WHAT THE TASK ASKS »
Leaving out any pictures, print the entries that follow exactly as they stand.

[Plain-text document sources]

· · ·

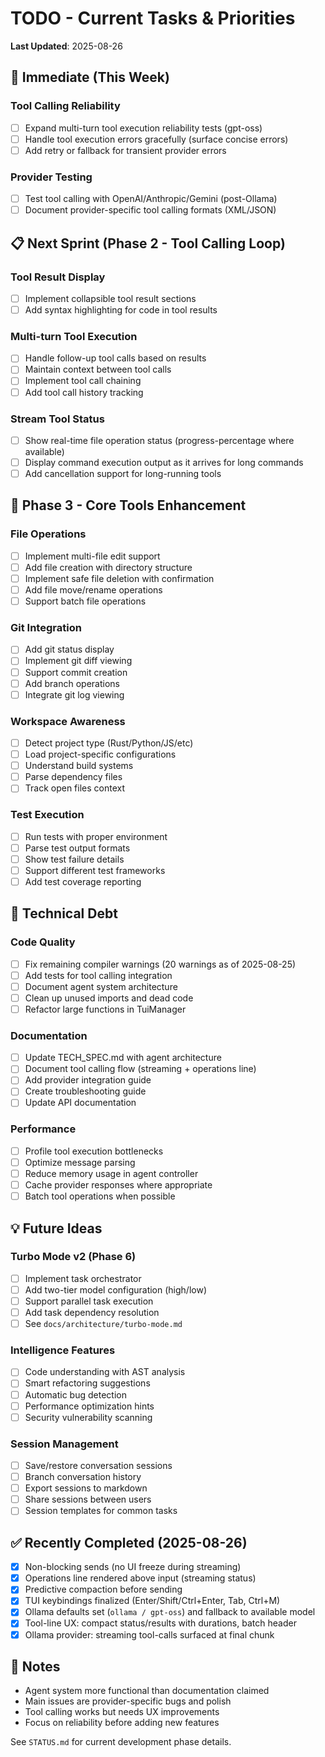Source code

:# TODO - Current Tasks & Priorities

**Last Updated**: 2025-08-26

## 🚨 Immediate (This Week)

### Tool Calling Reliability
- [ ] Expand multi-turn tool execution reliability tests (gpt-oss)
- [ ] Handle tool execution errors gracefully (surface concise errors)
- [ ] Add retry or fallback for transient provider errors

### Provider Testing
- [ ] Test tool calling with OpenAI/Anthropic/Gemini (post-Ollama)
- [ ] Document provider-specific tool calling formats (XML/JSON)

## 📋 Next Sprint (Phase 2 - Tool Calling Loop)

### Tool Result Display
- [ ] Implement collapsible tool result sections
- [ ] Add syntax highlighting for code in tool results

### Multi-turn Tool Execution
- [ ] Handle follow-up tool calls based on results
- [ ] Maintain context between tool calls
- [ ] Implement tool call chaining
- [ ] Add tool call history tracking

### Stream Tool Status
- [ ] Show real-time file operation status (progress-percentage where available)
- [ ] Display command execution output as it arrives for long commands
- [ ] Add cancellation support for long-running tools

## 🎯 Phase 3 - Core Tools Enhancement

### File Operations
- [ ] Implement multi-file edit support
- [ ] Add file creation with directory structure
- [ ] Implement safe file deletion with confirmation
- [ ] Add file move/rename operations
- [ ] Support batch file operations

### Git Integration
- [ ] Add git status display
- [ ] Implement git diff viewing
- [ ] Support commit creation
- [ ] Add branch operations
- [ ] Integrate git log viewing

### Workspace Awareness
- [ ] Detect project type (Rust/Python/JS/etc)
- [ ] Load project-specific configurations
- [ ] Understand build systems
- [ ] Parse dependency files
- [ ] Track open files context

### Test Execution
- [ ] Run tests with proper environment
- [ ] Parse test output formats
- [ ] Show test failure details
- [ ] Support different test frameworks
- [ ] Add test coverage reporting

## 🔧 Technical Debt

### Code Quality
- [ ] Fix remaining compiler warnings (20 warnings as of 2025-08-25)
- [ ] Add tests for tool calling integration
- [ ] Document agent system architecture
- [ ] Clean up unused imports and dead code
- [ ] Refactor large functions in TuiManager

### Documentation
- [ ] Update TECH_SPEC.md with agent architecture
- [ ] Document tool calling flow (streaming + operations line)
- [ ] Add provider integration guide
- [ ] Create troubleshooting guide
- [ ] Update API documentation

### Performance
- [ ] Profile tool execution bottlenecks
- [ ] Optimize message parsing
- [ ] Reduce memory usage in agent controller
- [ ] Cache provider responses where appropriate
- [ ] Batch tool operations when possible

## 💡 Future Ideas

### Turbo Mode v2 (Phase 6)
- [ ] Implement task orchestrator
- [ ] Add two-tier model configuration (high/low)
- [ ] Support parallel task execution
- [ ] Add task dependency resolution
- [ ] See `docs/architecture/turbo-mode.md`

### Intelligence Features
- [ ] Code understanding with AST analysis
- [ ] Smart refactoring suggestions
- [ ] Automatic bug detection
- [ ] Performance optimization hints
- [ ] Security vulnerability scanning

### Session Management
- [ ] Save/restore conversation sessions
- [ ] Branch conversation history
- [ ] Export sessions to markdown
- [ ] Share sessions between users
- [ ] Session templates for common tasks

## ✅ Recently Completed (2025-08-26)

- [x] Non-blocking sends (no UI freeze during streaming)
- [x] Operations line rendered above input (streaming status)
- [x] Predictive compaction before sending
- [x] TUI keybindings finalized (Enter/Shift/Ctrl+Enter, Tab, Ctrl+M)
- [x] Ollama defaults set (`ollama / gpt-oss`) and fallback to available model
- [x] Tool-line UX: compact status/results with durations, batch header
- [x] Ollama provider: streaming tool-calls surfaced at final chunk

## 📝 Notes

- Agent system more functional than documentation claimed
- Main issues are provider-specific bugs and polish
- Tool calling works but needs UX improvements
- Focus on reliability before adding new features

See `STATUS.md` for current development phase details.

· · ·

TASK RESPONSE »
Source code

:# TODO - Current Tasks & Priorities

**Last Updated**: 2025-08-26

## 🚨 Immediate (This Week)

### Tool Calling Reliability
- [ ] Expand multi-turn tool execution reliability tests (gpt-oss)
- [ ] Handle tool execution errors gracefully (surface concise errors)
- [ ] Add retry or fallback for transient provider errors

### Provider Testing
- [ ] Test tool calling with OpenAI/Anthropic/Gemini (post-Ollama)
- [ ] Document provider-specific tool calling formats (XML/JSON)

## 📋 Next Sprint (Phase 2 - Tool Calling Loop)

### Tool Result Display
- [ ] Implement collapsible tool result sections
- [ ] Add syntax highlighting for code in tool results

### Multi-turn Tool Execution
- [ ] Handle follow-up tool calls based on results
- [ ] Maintain context between tool calls
- [ ] Implement tool call chaining
- [ ] Add tool call history tracking

### Stream Tool Status
- [ ] Show real-time file operation status (progress-percentage where available)
- [ ] Display command execution output as it arrives for long commands
- [ ] Add cancellation support for long-running tools

## 🎯 Phase 3 - Core Tools Enhancement

### File Operations
- [ ] Implement multi-file edit support
- [ ] Add file creation with directory structure
- [ ] Implement safe file deletion with confirmation
- [ ] Add file move/rename operations
- [ ] Support batch file operations

### Git Integration
- [ ] Add git status display
- [ ] Implement git diff viewing
- [ ] Support commit creation
- [ ] Add branch operations
- [ ] Integrate git log viewing

### Workspace Awareness
- [ ] Detect project type (Rust/Python/JS/etc)
- [ ] Load project-specific configurations
- [ ] Understand build systems
- [ ] Parse dependency files
- [ ] Track open files context

### Test Execution
- [ ] Run tests with proper environment
- [ ] Parse test output formats
- [ ] Show test failure details
- [ ] Support different test frameworks
- [ ] Add test coverage reporting

## 🔧 Technical Debt

### Code Quality
- [ ] Fix remaining compiler warnings (20 warnings as of 2025-08-25)
- [ ] Add tests for tool calling integration
- [ ] Document agent system architecture
- [ ] Clean up unused imports and dead code
- [ ] Refactor large functions in TuiManager

### Documentation
- [ ] Update TECH_SPEC.md with agent architecture
- [ ] Document tool calling flow (streaming + operations line)
- [ ] Add provider integration guide
- [ ] Create troubleshooting guide
- [ ] Update API documentation

### Performance
- [ ] Profile tool execution bottlenecks
- [ ] Optimize message parsing
- [ ] Reduce memory usage in agent controller
- [ ] Cache provider responses where appropriate
- [ ] Batch tool operations when possible

## 💡 Future Ideas

### Turbo Mode v2 (Phase 6)
- [ ] Implement task orchestrator
- [ ] Add two-tier model configuration (high/low)
- [ ] Support parallel task execution
- [ ] Add task dependency resolution
- [ ] See `docs/architecture/turbo-mode.md`

### Intelligence Features
- [ ] Code understanding with AST analysis
- [ ] Smart refactoring suggestions
- [ ] Automatic bug detection
- [ ] Performance optimization hints
- [ ] Security vulnerability scanning

### Session Management
- [ ] Save/restore conversation sessions
- [ ] Branch conversation history
- [ ] Export sessions to markdown
- [ ] Share sessions between users
- [ ] Session templates for common tasks

## ✅ Recently Completed (2025-08-26)

- [x] Non-blocking sends (no UI freeze during streaming)
- [x] Operations line rendered above input (streaming status)
- [x] Predictive compaction before sending
- [x] TUI keybindings finalized (Enter/Shift/Ctrl+Enter, Tab, Ctrl+M)
- [x] Ollama defaults set (`ollama / gpt-oss`) and fallback to available model
- [x] Tool-line UX: compact status/results with durations, batch header
- [x] Ollama provider: streaming tool-calls surfaced at final chunk

## 📝 Notes

- Agent system more functional than documentation claimed
- Main issues are provider-specific bugs and polish
- Tool calling works but needs UX improvements
- Focus on reliability before adding new features

See `STATUS.md` for current development phase details.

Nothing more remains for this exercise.